What brought you to Oculus?
YS: I joined Oculus Research because I was motivated to do research that would end up in a consumer product. The fact that we were going to end up inventing the future with a great group of intelligent and scientifically diverse people was a huge bonus.
What’s your favorite thing about working at Oculus Research?
YS: My favorite thing about Oculus Research is how much capability we have. As researchers, it’s amazing that we can go from idea to concept to prototype in a very short amount of time. As Engineering Manager Scott McEldowney eloquently put it: “Our capabilities allow us to get smarter faster.”
What was your very first VR experience? How about your most memorable one?
YS: My first VR experience was during my interview at Oculus Research. Scott McEldowney gave me a demo, and I thought it was incredible. In fact, I thought it was so incredible that I found it hard to notice any of the limitations—that was something that came up in subsequent interviews with other members of the team.

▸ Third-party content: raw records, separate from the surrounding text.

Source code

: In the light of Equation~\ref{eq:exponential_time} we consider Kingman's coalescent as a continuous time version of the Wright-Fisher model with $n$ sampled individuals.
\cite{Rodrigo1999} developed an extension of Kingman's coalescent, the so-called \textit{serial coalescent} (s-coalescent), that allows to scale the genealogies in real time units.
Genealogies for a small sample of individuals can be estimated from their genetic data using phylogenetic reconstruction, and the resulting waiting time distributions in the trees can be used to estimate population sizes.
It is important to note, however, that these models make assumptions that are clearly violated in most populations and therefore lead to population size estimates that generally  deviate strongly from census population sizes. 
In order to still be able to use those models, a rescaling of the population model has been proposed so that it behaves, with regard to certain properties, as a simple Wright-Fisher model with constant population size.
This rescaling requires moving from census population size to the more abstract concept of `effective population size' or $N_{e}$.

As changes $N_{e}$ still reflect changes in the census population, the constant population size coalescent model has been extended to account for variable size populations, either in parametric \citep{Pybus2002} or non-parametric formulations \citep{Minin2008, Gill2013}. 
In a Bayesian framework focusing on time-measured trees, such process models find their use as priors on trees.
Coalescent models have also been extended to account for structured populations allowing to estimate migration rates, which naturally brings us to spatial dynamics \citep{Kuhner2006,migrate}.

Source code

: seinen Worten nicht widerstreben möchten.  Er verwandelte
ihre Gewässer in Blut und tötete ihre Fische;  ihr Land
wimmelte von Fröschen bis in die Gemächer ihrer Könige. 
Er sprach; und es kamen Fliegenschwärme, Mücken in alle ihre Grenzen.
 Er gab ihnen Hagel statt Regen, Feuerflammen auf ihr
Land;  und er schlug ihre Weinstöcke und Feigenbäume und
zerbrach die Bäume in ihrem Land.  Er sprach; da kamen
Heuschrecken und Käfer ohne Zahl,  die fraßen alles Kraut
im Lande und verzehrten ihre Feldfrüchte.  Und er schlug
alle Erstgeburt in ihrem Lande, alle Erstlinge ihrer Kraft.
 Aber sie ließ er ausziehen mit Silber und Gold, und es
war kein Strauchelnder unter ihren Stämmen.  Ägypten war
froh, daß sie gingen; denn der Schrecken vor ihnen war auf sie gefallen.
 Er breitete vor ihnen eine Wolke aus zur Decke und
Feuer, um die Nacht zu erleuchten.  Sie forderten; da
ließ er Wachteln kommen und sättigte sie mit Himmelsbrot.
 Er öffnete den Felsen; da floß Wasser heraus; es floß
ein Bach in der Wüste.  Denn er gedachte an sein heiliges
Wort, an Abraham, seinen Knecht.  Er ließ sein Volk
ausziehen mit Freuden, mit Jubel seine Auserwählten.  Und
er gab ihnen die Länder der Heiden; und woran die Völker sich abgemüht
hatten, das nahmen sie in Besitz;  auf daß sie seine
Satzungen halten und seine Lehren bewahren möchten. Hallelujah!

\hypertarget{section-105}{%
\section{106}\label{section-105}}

My most memorable VR experience was as a third-person viewer. My 67-year-old mother was visiting from Nigeria and wanted first-hand experience of what I was working on. I placed the headset on her head and two minutes later, she screamed and tried to run away from the virtual dinosaur. It was an incredible sight to see.
How do you think VR and AR will impact our daily lives in the years to come?
YS: Being Nigerian with a large family that’s spread across the globe, I look forward to using AR and VR to connect us all.